▶ **Activity**
Print the listing below verbatim, passing over each picture.
|---|
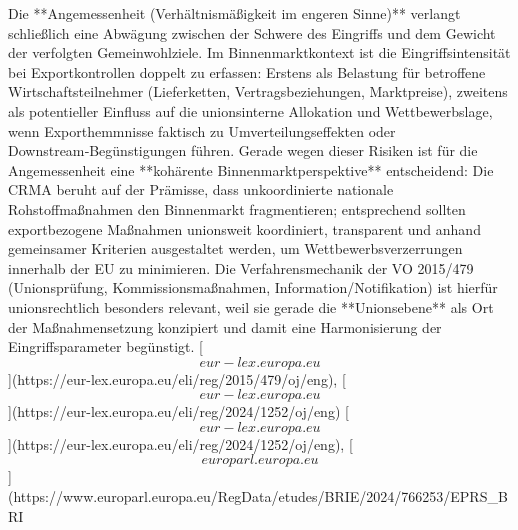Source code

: \documentclass[12pt,a4paper,oneside]{book} %
\begin{document}
Die **Angemessenheit (Verhältnismäßigkeit im engeren Sinne)** verlangt schließlich eine Abwägung zwischen der Schwere des Eingriffs und dem Gewicht der verfolgten Gemeinwohlziele. Im Binnenmarktkontext ist die Eingriffsintensität bei Exportkontrollen doppelt zu erfassen: Erstens als Belastung für betroffene Wirtschaftsteilnehmer (Lieferketten, Vertragsbeziehungen, Marktpreise), zweitens als potentieller Einfluss auf die unionsinterne Allokation und Wettbewerbslage, wenn Exporthemmnisse faktisch zu Umverteilungseffekten oder Downstream‑Begünstigungen führen.  Gerade wegen dieser Risiken ist für die Angemessenheit eine **kohärente Binnenmarktperspektive** entscheidend: Die CRMA beruht auf der Prämisse, dass unkoordinierte nationale Rohstoffmaßnahmen den Binnenmarkt fragmentieren; entsprechend sollten exportbezogene Maßnahmen unionsweit koordiniert, transparent und anhand gemeinsamer Kriterien ausgestaltet werden, um Wettbewerbsverzerrungen innerhalb der EU zu minimieren.  Die Verfahrensmechanik der VO 2015/479 (Unionsprüfung, Kommissionsmaßnahmen, Information/Notifikation) ist hierfür unionsrechtlich besonders relevant, weil sie gerade die **Unionsebene** als Ort der Maßnahmensetzung konzipiert und damit eine Harmonisierung der Eingriffsparameter begünstigt. [\[eur-lex.europa.eu\]](https://eur-lex.europa.eu/eli/reg/2015/479/oj/eng), [\[eur-lex.europa.eu\]](https://eur-lex.europa.eu/eli/reg/2024/1252/oj/eng) [\[eur-lex.europa.eu\]](https://eur-lex.europa.eu/eli/reg/2024/1252/oj/eng), [\[europarl.europa.eu\]](https://www.europarl.europa.eu/RegData/etudes/BRIE/2024/766253/EPRS_BRI%
\end{document}
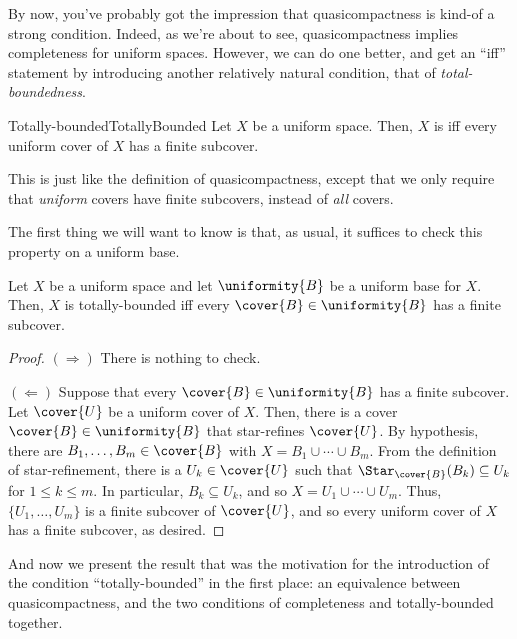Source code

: By now, you've probably got the impression that quasicompactness is kind-of a strong condition.  Indeed, as we're about to see, quasicompactness implies completeness for uniform spaces.  However, we can do one better, and get an ``iff'' statement by introducing another relatively natural condition, that of \emph{total-boundedness}.
\begin{dfn}{Totally-bounded}{TotallyBounded}
Let $X$ be a uniform space.  Then, $X$ is  iff every uniform cover of $X$ has a finite subcover.
\begin{rmk}
This is just like the definition of quasicompactness, except that we only require that \emph{uniform} covers have finite subcovers, instead of \emph{all} covers.
\end{rmk}
\end{dfn}
The first thing we will want to know is that, as usual, it suffices to check this property on a uniform base.
\begin{prp}{}{}
Let $X$ be a uniform space and let $\uniformity{B}$ be a uniform base for $X$.  Then, $X$ is totally-bounded iff every $\cover{B}\in \uniformity{B}$ has a finite subcover.
\begin{proof}
$(\Rightarrow )$ There is nothing to check.

\blankline
\noindent
$(\Leftarrow )$ Suppose that every $\cover{B}\in \uniformity{B}$ has a finite subcover.  Let $\cover{U}$ be a uniform cover of $X$.  Then, there is a cover $\cover{B}\in \uniformity{B}$ that star-refines $\cover{U}$.  By hypothesis, there are $B_1,\ldots ,B_m\in \cover{B}$ with $X=B_1\cup \cdots \cup B_m$.  From the definition of star-refinement, there is a $U_k\in \cover{U}$ such that $\Star _{\cover{B}}(B_k)\subseteq U_k$ for $1\leq k\leq m$.  In particular, $B_k\subseteq U_k$, and so $X=U_1\cup \cdots \cup U_m$.  Thus, $\{ U_1,\ldots ,U_m\}$ is a finite subcover of $\cover{U}$, and so every uniform cover of $X$ has a finite subcover, as desired.
\end{proof}
\end{prp}
And now we present the result that was the motivation for the introduction of the condition ``totally-bounded'' in the first place:  an equivalence between quasicompactness, and the two conditions of completeness and totally-bounded together.
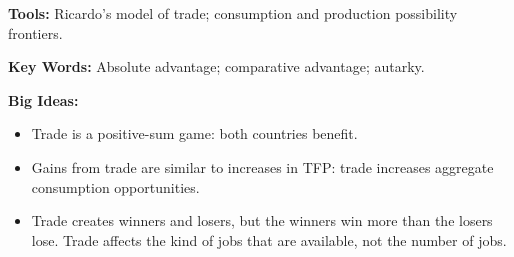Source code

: \textbf{Tools:} Ricardo's model of trade; consumption and production possibility frontiers.

\textbf{Key Words:} Absolute advantage; comparative advantage; autarky.

\textbf{Big Ideas:}
\begin{itemize}
    \item Trade is a positive-sum game:  both countries benefit.
    \item Gains from trade are similar to increases in TFP:  trade increases aggregate consumption opportunities.
    \item Trade creates winners and losers, but the winners win more than the losers lose.
 Trade affects the kind of jobs that are available, not the number of jobs.
\end{itemize}
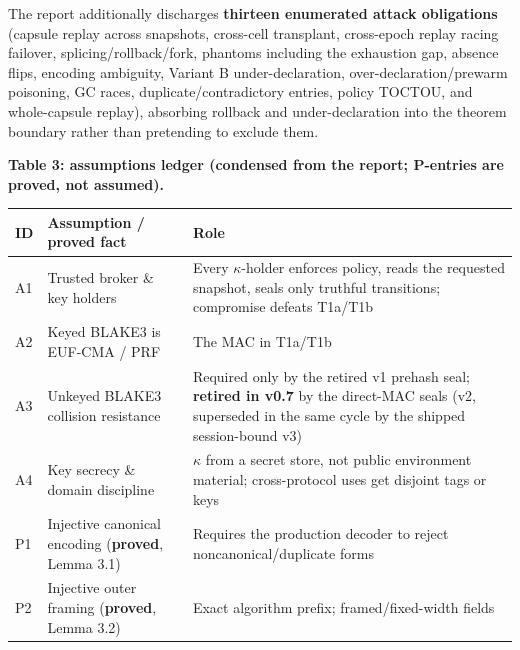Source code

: \documentclass[
  11pt,
]{article}
\newcounter{none} %
\begin{document}
The report additionally discharges \textbf{thirteen enumerated attack obligations} (capsule replay across snapshots, cross-cell transplant, cross-epoch replay racing failover, splicing/rollback/fork, phantoms including the exhaustion gap, absence flips, encoding ambiguity, Variant B under-declaration, over-declaration/prewarm poisoning, GC races, duplicate/contradictory entries, policy TOCTOU, and whole-capsule replay), absorbing rollback and under-declaration into the theorem boundary rather than pretending to exclude them.

\textbf{Table 3: assumptions ledger (condensed from the report; P-entries are proved, not assumed).}

{\def\LTcaptype{none} %
\begin{longtable}[]{@{}
  >{\raggedright\arraybackslash}p{}
  >{\raggedright\arraybackslash}p{}
  >{\raggedright\arraybackslash}p{}@{}}
\toprule\noalign{}
\begin{minipage}[b]{\linewidth}\raggedright
ID
\end{minipage} & \begin{minipage}[b]{\linewidth}\raggedright
Assumption / proved fact
\end{minipage} & \begin{minipage}[b]{\linewidth}\raggedright
Role
\end{minipage} \\
\midrule\noalign{}
\endhead
\bottomrule\noalign{}
\endlastfoot
A1 & Trusted broker \& key holders & Every $\kappa$-holder enforces policy, reads the requested snapshot, seals only truthful transitions; compromise defeats T1a/T1b \\
A2 & Keyed BLAKE3 is EUF-CMA / PRF & The MAC in T1a/T1b \\
A3 & Unkeyed BLAKE3 collision resistance & Required only by the retired v1 prehash seal; \textbf{retired in v0.7} by the direct-MAC seals (v2, superseded in the same cycle by the shipped session-bound v3) \\
A4 & Key secrecy \& domain discipline & $\kappa$ from a secret store, not public environment material; cross-protocol uses get disjoint tags or keys \\
P1 & Injective canonical encoding (\textbf{proved}, Lemma 3.1) & Requires the production decoder to reject noncanonical/duplicate forms \\
P2 & Injective outer framing (\textbf{proved}, Lemma 3.2) & Exact algorithm prefix; framed/fixed-width fields \\

\end{longtable}}
\end{document}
|---|
▶ **Solution for this problem**
Source code

: \documentclass[12pt,a4paper,oneside]{book} %
\begin{document}
Die **Angemessenheit (Verhältnismäßigkeit im engeren Sinne)** verlangt schließlich eine Abwägung zwischen der Schwere des Eingriffs und dem Gewicht der verfolgten Gemeinwohlziele. Im Binnenmarktkontext ist die Eingriffsintensität bei Exportkontrollen doppelt zu erfassen: Erstens als Belastung für betroffene Wirtschaftsteilnehmer (Lieferketten, Vertragsbeziehungen, Marktpreise), zweitens als potentieller Einfluss auf die unionsinterne Allokation und Wettbewerbslage, wenn Exporthemmnisse faktisch zu Umverteilungseffekten oder Downstream‑Begünstigungen führen.  Gerade wegen dieser Risiken ist für die Angemessenheit eine **kohärente Binnenmarktperspektive** entscheidend: Die CRMA beruht auf der Prämisse, dass unkoordinierte nationale Rohstoffmaßnahmen den Binnenmarkt fragmentieren; entsprechend sollten exportbezogene Maßnahmen unionsweit koordiniert, transparent und anhand gemeinsamer Kriterien ausgestaltet werden, um Wettbewerbsverzerrungen innerhalb der EU zu minimieren.  Die Verfahrensmechanik der VO 2015/479 (Unionsprüfung, Kommissionsmaßnahmen, Information/Notifikation) ist hierfür unionsrechtlich besonders relevant, weil sie gerade die **Unionsebene** als Ort der Maßnahmensetzung konzipiert und damit eine Harmonisierung der Eingriffsparameter begünstigt. [\[eur-lex.europa.eu\]](https://eur-lex.europa.eu/eli/reg/2015/479/oj/eng), [\[eur-lex.europa.eu\]](https://eur-lex.europa.eu/eli/reg/2024/1252/oj/eng) [\[eur-lex.europa.eu\]](https://eur-lex.europa.eu/eli/reg/2024/1252/oj/eng), [\[europarl.europa.eu\]](https://www.europarl.europa.eu/RegData/etudes/BRIE/2024/766253/EPRS_BRI%
\end{document}
Source code

: By now, you've probably got the impression that quasicompactness is kind-of a strong condition.  Indeed, as we're about to see, quasicompactness implies completeness for uniform spaces.  However, we can do one better, and get an ``iff'' statement by introducing another relatively natural condition, that of \emph{total-boundedness}.
\begin{dfn}{Totally-bounded}{TotallyBounded}
Let $X$ be a uniform space.  Then, $X$ is  iff every uniform cover of $X$ has a finite subcover.
\begin{rmk}
This is just like the definition of quasicompactness, except that we only require that \emph{uniform} covers have finite subcovers, instead of \emph{all} covers.
\end{rmk}
\end{dfn}
The first thing we will want to know is that, as usual, it suffices to check this property on a uniform base.
\begin{prp}{}{}
Let $X$ be a uniform space and let $\uniformity{B}$ be a uniform base for $X$.  Then, $X$ is totally-bounded iff every $\cover{B}\in \uniformity{B}$ has a finite subcover.
\begin{proof}
$(\Rightarrow )$ There is nothing to check.

\blankline
\noindent
$(\Leftarrow )$ Suppose that every $\cover{B}\in \uniformity{B}$ has a finite subcover.  Let $\cover{U}$ be a uniform cover of $X$.  Then, there is a cover $\cover{B}\in \uniformity{B}$ that star-refines $\cover{U}$.  By hypothesis, there are $B_1,\ldots ,B_m\in \cover{B}$ with $X=B_1\cup \cdots \cup B_m$.  From the definition of star-refinement, there is a $U_k\in \cover{U}$ such that $\Star _{\cover{B}}(B_k)\subseteq U_k$ for $1\leq k\leq m$.  In particular, $B_k\subseteq U_k$, and so $X=U_1\cup \cdots \cup U_m$.  Thus, $\{ U_1,\ldots ,U_m\}$ is a finite subcover of $\cover{U}$, and so every uniform cover of $X$ has a finite subcover, as desired.
\end{proof}
\end{prp}
And now we present the result that was the motivation for the introduction of the condition ``totally-bounded'' in the first place:  an equivalence between quasicompactness, and the two conditions of completeness and totally-bounded together.
Source code

: \textbf{Tools:} Ricardo's model of trade; consumption and production possibility frontiers.

\textbf{Key Words:} Absolute advantage; comparative advantage; autarky.

\textbf{Big Ideas:}
\begin{itemize}
    \item Trade is a positive-sum game:  both countries benefit.
    \item Gains from trade are similar to increases in TFP:  trade increases aggregate consumption opportunities.
    \item Trade creates winners and losers, but the winners win more than the losers lose.
 Trade affects the kind of jobs that are available, not the number of jobs.
\end{itemize}
Source code

: \documentclass[
  11pt,
]{article}
\newcounter{none} %
\begin{document}
The report additionally discharges \textbf{thirteen enumerated attack obligations} (capsule replay across snapshots, cross-cell transplant, cross-epoch replay racing failover, splicing/rollback/fork, phantoms including the exhaustion gap, absence flips, encoding ambiguity, Variant B under-declaration, over-declaration/prewarm poisoning, GC races, duplicate/contradictory entries, policy TOCTOU, and whole-capsule replay), absorbing rollback and under-declaration into the theorem boundary rather than pretending to exclude them.

\textbf{Table 3: assumptions ledger (condensed from the report; P-entries are proved, not assumed).}

{\def\LTcaptype{none} %
\begin{longtable}[]{@{}
  >{\raggedright\arraybackslash}p{}
  >{\raggedright\arraybackslash}p{}
  >{\raggedright\arraybackslash}p{}@{}}
\toprule\noalign{}
\begin{minipage}[b]{\linewidth}\raggedright
ID
\end{minipage} & \begin{minipage}[b]{\linewidth}\raggedright
Assumption / proved fact
\end{minipage} & \begin{minipage}[b]{\linewidth}\raggedright
Role
\end{minipage} \\
\midrule\noalign{}
\endhead
\bottomrule\noalign{}
\endlastfoot
A1 & Trusted broker \& key holders & Every $\kappa$-holder enforces policy, reads the requested snapshot, seals only truthful transitions; compromise defeats T1a/T1b \\
A2 & Keyed BLAKE3 is EUF-CMA / PRF & The MAC in T1a/T1b \\
A3 & Unkeyed BLAKE3 collision resistance & Required only by the retired v1 prehash seal; \textbf{retired in v0.7} by the direct-MAC seals (v2, superseded in the same cycle by the shipped session-bound v3) \\
A4 & Key secrecy \& domain discipline & $\kappa$ from a secret store, not public environment material; cross-protocol uses get disjoint tags or keys \\
P1 & Injective canonical encoding (\textbf{proved}, Lemma 3.1) & Requires the production decoder to reject noncanonical/duplicate forms \\
P2 & Injective outer framing (\textbf{proved}, Lemma 3.2) & Exact algorithm prefix; framed/fixed-width fields \\

\end{longtable}}
\end{document}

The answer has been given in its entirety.